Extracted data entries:
Start of Block

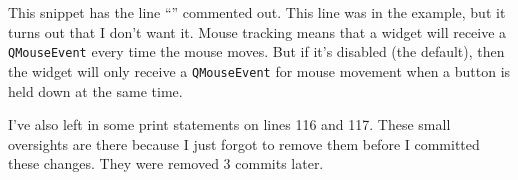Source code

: \documentclass[../development.tex]{subfiles}
\begin{document}

This snippet has the line \enquote{} commented out. This line was in the example, but it turns out that I don't want it. Mouse tracking means that a widget will receive a \texttt{QMouseEvent} every time the mouse moves. But if it's disabled (the default), then the widget will only receive a \texttt{QMouseEvent} for mouse movement when a button is held down at the same time.

I've also left in some print statements on lines 116 and 117. These small oversights are there because I just forgot to remove them before I committed these changes. They were removed 3 commits later.
\end{document}
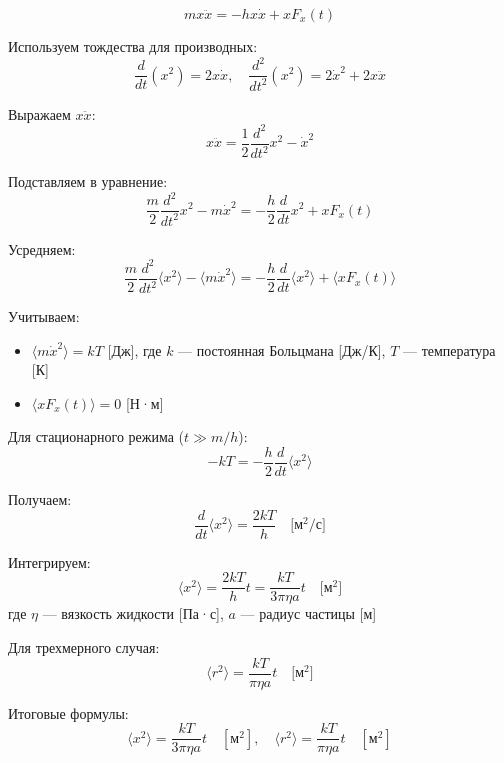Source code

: \[ mx\ddot{x} = -hx\dot{x} + xF_x(t) \]

Используем тождества для производных:
\[ \frac{d}{dt}(x^2) = 2x\dot{x}, \quad \frac{d^2}{dt^2}(x^2) = 2\dot{x}^2 + 2x\ddot{x} \]

Выражаем $x\ddot{x}$:
\[ x\ddot{x} = \frac{1}{2}\frac{d^2}{dt^2}x^2 - \dot{x}^2 \]

Подставляем в уравнение:
\[ \frac{m}{2}\frac{d^2}{dt^2}x^2 - m\dot{x}^2 = -\frac{h}{2}\frac{d}{dt}x^2 + xF_x(t) \]

Усредняем:
\[ \frac{m}{2}\frac{d^2}{dt^2}\langle x^2\rangle - \langle m\dot{x}^2\rangle = -\frac{h}{2}\frac{d}{dt}\langle x^2\rangle + \langle xF_x(t)\rangle \]

Учитываем:
\begin{itemize}
	\item $\langle m\dot{x}^2\rangle = kT$ [Дж], где $k$ — постоянная Больцмана [Дж/К], $T$ — температура [К]
	\item $\langle xF_x(t)\rangle = 0$ [Н·м]
\end{itemize}

Для стационарного режима ($t \gg m/h$):
\[ -kT = -\frac{h}{2}\frac{d}{dt}\langle x^2\rangle \]

Получаем:
\[ \frac{d}{dt}\langle x^2\rangle = \frac{2kT}{h} \quad \text{[м$^2$/с]} \]

Интегрируем:
\[ \langle x^2\rangle = \frac{2kT}{h}t = \frac{kT}{3\pi\eta a}t \quad \text{[м$^2$]} \]
где $\eta$ — вязкость жидкости [Па·с], $a$ — радиус частицы [м]

Для трехмерного случая:
\[ \langle r^2\rangle = \frac{kT}{\pi\eta a}t \quad \text{[м$^2$]} \]

Итоговые формулы:
\[ \boxed{\langle x^2\rangle = \frac{kT}{3\pi\eta a}t \quad [\text{м}^2]}, \quad \boxed{\langle r^2\rangle = \frac{kT}{\pi\eta a}t \quad [\text{м}^2]} \]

End of Block

BRIEF >> The copy must match each record exactly, apart from the images, which stay out.

RESPONSE >>
Source code

: \documentclass[../development.tex]{subfiles}
\begin{document}

This snippet has the line \enquote{} commented out. This line was in the example, but it turns out that I don't want it. Mouse tracking means that a widget will receive a \texttt{QMouseEvent} every time the mouse moves. But if it's disabled (the default), then the widget will only receive a \texttt{QMouseEvent} for mouse movement when a button is held down at the same time.

I've also left in some print statements on lines 116 and 117. These small oversights are there because I just forgot to remove them before I committed these changes. They were removed 3 commits later.
\end{document}
Source code

: \[ mx\ddot{x} = -hx\dot{x} + xF_x(t) \]

Используем тождества для производных:
\[ \frac{d}{dt}(x^2) = 2x\dot{x}, \quad \frac{d^2}{dt^2}(x^2) = 2\dot{x}^2 + 2x\ddot{x} \]

Выражаем $x\ddot{x}$:
\[ x\ddot{x} = \frac{1}{2}\frac{d^2}{dt^2}x^2 - \dot{x}^2 \]

Подставляем в уравнение:
\[ \frac{m}{2}\frac{d^2}{dt^2}x^2 - m\dot{x}^2 = -\frac{h}{2}\frac{d}{dt}x^2 + xF_x(t) \]

Усредняем:
\[ \frac{m}{2}\frac{d^2}{dt^2}\langle x^2\rangle - \langle m\dot{x}^2\rangle = -\frac{h}{2}\frac{d}{dt}\langle x^2\rangle + \langle xF_x(t)\rangle \]

Учитываем:
\begin{itemize}
	\item $\langle m\dot{x}^2\rangle = kT$ [Дж], где $k$ — постоянная Больцмана [Дж/К], $T$ — температура [К]
	\item $\langle xF_x(t)\rangle = 0$ [Н·м]
\end{itemize}

Для стационарного режима ($t \gg m/h$):
\[ -kT = -\frac{h}{2}\frac{d}{dt}\langle x^2\rangle \]

Получаем:
\[ \frac{d}{dt}\langle x^2\rangle = \frac{2kT}{h} \quad \text{[м$^2$/с]} \]

Интегрируем:
\[ \langle x^2\rangle = \frac{2kT}{h}t = \frac{kT}{3\pi\eta a}t \quad \text{[м$^2$]} \]
где $\eta$ — вязкость жидкости [Па·с], $a$ — радиус частицы [м]

Для трехмерного случая:
\[ \langle r^2\rangle = \frac{kT}{\pi\eta a}t \quad \text{[м$^2$]} \]

Итоговые формулы:
\[ \boxed{\langle x^2\rangle = \frac{kT}{3\pi\eta a}t \quad [\text{м}^2]}, \quad \boxed{\langle r^2\rangle = \frac{kT}{\pi\eta a}t \quad [\text{м}^2]} \]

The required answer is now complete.